80年代半ばに大学を卒業し、同級生が皆社会人となる中、自分は試験勉強の生活に入った。
ちょうど音楽シーンは、いつも気にしていたイギリスのシーンが、若干行き詰まり気味になってきており、新たなヒーローを待っているような時期であった。ちょうど折しもアメリカでも、カレッジチャートあたりから、その後一世を風靡するようないろんなバンド(REM、レッド・ホット・チリ・ペッパーズ、B52’s、ジェーンズ・アディクション等々)がぼちぼち出始めていた時期であった。
1989年、「ロッキング・オン」が突然、「ストーン・ローゼズ」を持ち上げ始めた。マンチェスターから登場したこのバンドは、アルバムを出した上で、早々に来日公演も行った。その持ち上げ方は、何らかの意図を感じさせるようなものでもあったが、やはり気になったので、試験勉強の孤独感からの逃避の1つとして、やはり耳を傾けるようになった。しかしこれが、なんとも良かった。独特のポップなメロディーに、サイケデリック感とダンス・ミュージック的要素が混在し、何か新しい流れを生み出してくれるような感覚がもたらされた。
その後、後を追うように、ハッピー・マンデーズ、ライド、インスパイラル・カーペッツ、ペイル・セインツ、ブー・ラドリーズ等々と、次々にいろいろなバンドが登場(シューゲイザーと言われたライドをはじめ、サイケデリック色が濃いバンドが多く喜ばしいことであった)、その後、オアシスやブラー、レディオヘッド等の登場へと繋がっていくのだけれども、おそらくその先陣を切った形となったのが、このストーン・ローゼズであったように思う。
私が大学生の頃は、日本は洋楽ロック・ポップスの全盛期であった。

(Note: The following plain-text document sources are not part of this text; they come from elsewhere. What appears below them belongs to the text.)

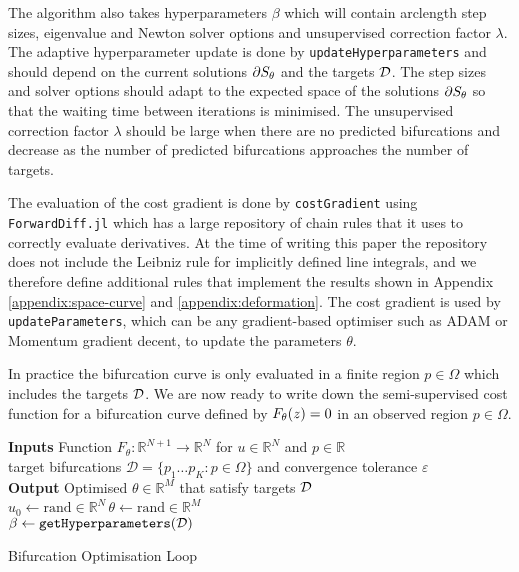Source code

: The algorithm also takes hyperparameters $\beta$ which will contain arclength step sizes, eigenvalue and Newton solver options and unsupervised correction factor $\lambda$. The adaptive hyperparameter update is done by \texttt{updateHyperparameters} and should depend on the current solutions $\partial S_{\theta}$ and the targets $\mathcal{D}$. The step sizes and solver options should adapt to the expected space of the solutions $\partial S_{\theta}$ so that the waiting time between iterations is minimised. The unsupervised correction factor $\lambda$ should be large when there are no predicted bifurcations and decrease as the number of predicted bifurcations approaches the number of targets.

The evaluation of the cost gradient is done by \texttt{costGradient} using \texttt{ForwardDiff.jl} \cite{Revels2016Forward-ModeJulia} which has a large repository of chain rules that it uses to correctly evaluate derivatives. At the time of writing this paper the repository does not include the Leibniz rule \cite{Flanders1973DifferentiationSign} for implicitly defined line integrals, and we therefore define additional rules that implement the results shown in Appendix \ref{appendix:space-curve} and \ref{appendix:deformation}. The cost gradient is used by \texttt{updateParameters}, which can be any gradient-based optimiser such as ADAM or Momentum gradient decent, to update the parameters $\theta$.

In practice the bifurcation curve is only evaluated in a finite region $p\in\Omega$ which includes the targets $\mathcal{D}$. We are now ready to write down the semi-supervised cost function for a bifurcation curve defined by $F_{\theta}(z)=0$ in an observed region $p\in\Omega$.

\begin{algorithm*}[H]
\label{alg:optimisation-loop}
\SetAlgoLined
\textbf{Inputs} Function $F_{\theta}:\mathbb{R}^{N+1}\rightarrow\mathbb{R}^{N}$ for $u\in\mathbb{R}^N$ and $p\in\mathbb{R}$\\ target bifurcations $\mathcal{D}=\{p_1\dots p_K:p\in\Omega\}$ and convergence tolerance $\varepsilon$\\
\textbf{Output} Optimised $\theta\in\mathbb{R}^M$ that satisfy targets $\mathcal{D}$\\
$u_0\leftarrow\mathrm{rand}\in\mathbb{R}^{N}$\quad\,$\theta\leftarrow\mathrm{rand}\in\mathbb{R}^{M}$\\
$\beta\leftarrow\texttt{getHyperparameters}(\mathcal{D})$\\
\caption{Bifurcation Optimisation Loop}
\end{algorithm*}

その多くの大学生が、卒業して社会人になると、おそらくロック・ポップスなどからは離れていったのだと思う(少なくともコンテンポラリーなものについては)。私はもともと古いロックが好きで、かなり深掘りして聞いていたのだが、コンテンポラリーなものについても常にフォローしてゆこうと決めており、大学卒業後もそのような姿勢であった(試験勉強に集中すべきであったのに)。そんな中で、このストーン・ローゼズは、今後への光明を示してくれるようなパワーがあったと思う。
アルバムは二枚しか出しておらず、その後はボーカルのイアン・ブラウンをはじめ、ソロ活動もみな地味であったし、最近再結成し来日して話題になったオアシスほどの訴求力はなかったのかもしれないが、個人的には印象にとても残っている。
そのバンドのベーシスト、マニが亡くなったという。ついに、自分がロック・ポップスを聴いていた全盛期を過ぎてからのバンドのメンバーがいなくなる、という時代になってきたようである。なんとも寂しいし、最近のロック・ポップスシーンのつまらなさを思うにつけ、なんともいいようがないが、また改めて二枚のアルバムを聞き直してみたい。
それにしても、またサウンドやメロディーで勝負するロックやポップスが脚光を浴びる時代は来るのだろうか。こないかな。